* [TASK TO COMPLETE]:
Exactly as they appear below, repeat the lines from the one with "Enrique Santander Finol**" through the one with "This project is", and no others.

Saved data entries:

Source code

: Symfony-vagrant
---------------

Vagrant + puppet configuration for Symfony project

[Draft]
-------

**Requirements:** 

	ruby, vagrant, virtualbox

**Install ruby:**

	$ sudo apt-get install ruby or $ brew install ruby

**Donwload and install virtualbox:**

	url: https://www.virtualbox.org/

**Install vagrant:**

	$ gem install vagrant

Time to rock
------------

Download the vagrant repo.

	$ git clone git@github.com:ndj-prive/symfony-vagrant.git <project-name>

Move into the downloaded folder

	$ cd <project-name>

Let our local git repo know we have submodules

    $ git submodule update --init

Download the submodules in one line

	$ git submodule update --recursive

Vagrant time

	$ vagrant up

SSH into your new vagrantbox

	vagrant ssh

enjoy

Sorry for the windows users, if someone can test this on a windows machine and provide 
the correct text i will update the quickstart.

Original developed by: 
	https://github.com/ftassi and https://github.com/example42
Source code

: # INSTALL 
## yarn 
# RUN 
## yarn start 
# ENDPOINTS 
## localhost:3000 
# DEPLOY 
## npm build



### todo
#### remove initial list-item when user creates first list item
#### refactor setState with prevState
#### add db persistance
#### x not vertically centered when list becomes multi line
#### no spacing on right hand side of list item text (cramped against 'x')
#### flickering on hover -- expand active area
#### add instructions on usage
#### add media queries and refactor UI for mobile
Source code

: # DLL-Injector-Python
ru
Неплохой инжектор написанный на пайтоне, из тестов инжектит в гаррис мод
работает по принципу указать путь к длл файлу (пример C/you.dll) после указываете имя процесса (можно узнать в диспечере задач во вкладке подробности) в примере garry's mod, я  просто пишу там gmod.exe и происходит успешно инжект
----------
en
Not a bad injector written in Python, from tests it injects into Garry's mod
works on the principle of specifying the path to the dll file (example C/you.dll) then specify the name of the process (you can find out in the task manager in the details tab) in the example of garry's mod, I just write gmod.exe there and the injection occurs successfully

...

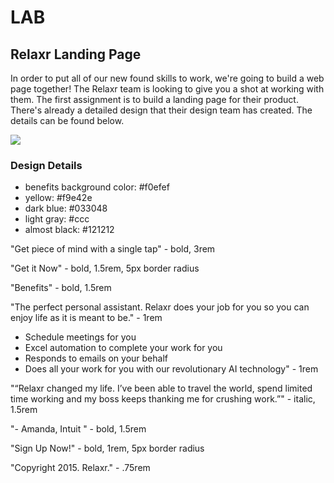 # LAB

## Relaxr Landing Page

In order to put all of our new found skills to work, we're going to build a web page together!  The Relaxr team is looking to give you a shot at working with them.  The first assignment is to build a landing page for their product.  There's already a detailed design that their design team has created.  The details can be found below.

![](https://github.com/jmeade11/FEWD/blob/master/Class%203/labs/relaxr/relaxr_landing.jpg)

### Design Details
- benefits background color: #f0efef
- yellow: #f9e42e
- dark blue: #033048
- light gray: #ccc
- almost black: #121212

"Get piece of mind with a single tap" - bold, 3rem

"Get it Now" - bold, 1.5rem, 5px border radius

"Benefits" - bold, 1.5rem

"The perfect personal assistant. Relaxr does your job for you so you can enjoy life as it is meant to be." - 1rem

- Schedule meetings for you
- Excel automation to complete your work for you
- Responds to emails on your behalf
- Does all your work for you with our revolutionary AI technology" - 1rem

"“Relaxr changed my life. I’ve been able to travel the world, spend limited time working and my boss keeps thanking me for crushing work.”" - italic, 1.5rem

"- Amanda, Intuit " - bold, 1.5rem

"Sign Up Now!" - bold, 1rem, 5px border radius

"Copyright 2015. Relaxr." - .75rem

--

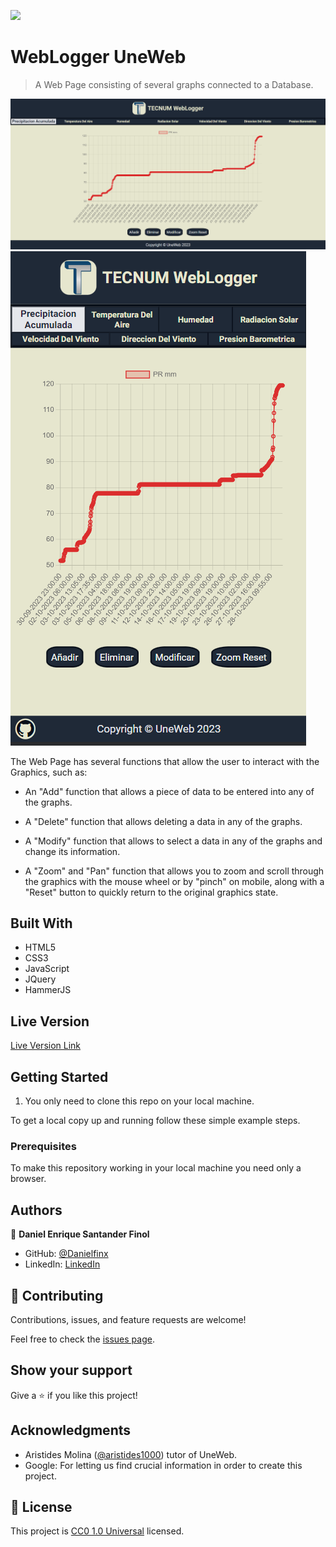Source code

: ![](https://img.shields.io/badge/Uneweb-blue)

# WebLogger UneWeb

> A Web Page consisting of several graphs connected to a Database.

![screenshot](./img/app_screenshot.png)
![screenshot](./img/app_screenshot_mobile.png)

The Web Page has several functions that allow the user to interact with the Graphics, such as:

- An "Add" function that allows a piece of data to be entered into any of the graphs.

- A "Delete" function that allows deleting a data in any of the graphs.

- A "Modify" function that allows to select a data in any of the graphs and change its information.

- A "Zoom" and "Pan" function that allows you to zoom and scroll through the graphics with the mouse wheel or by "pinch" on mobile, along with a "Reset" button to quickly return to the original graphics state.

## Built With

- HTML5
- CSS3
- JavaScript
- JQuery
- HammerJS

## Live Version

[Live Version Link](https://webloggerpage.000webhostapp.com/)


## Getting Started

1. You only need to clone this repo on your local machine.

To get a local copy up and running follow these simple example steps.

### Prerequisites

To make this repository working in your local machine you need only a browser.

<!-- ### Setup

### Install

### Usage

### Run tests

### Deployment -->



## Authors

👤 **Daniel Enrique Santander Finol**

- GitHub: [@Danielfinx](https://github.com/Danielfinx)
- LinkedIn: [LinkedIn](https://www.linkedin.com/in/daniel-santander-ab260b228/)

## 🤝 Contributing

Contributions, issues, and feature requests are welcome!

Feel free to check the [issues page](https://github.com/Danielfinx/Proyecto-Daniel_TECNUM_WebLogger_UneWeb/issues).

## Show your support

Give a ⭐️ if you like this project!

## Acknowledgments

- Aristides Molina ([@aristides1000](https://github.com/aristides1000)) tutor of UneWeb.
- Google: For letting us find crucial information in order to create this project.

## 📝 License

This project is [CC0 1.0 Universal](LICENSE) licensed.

* [FINISHED TASK]:
👤 **Daniel Enrique Santander Finol**

- GitHub: [@Danielfinx](https://github.com/Danielfinx)
- LinkedIn: [LinkedIn](https://www.linkedin.com/in/daniel-santander-ab260b228/)

## 🤝 Contributing

Contributions, issues, and feature requests are welcome!

Feel free to check the [issues page](https://github.com/Danielfinx/Proyecto-Daniel_TECNUM_WebLogger_UneWeb/issues).

## Show your support

Give a ⭐️ if you like this project!

## Acknowledgments

- Aristides Molina ([@aristides1000](https://github.com/aristides1000)) tutor of UneWeb.
- Google: For letting us find crucial information in order to create this project.

## 📝 License

This project is [CC0 1.0 Universal](LICENSE) licensed.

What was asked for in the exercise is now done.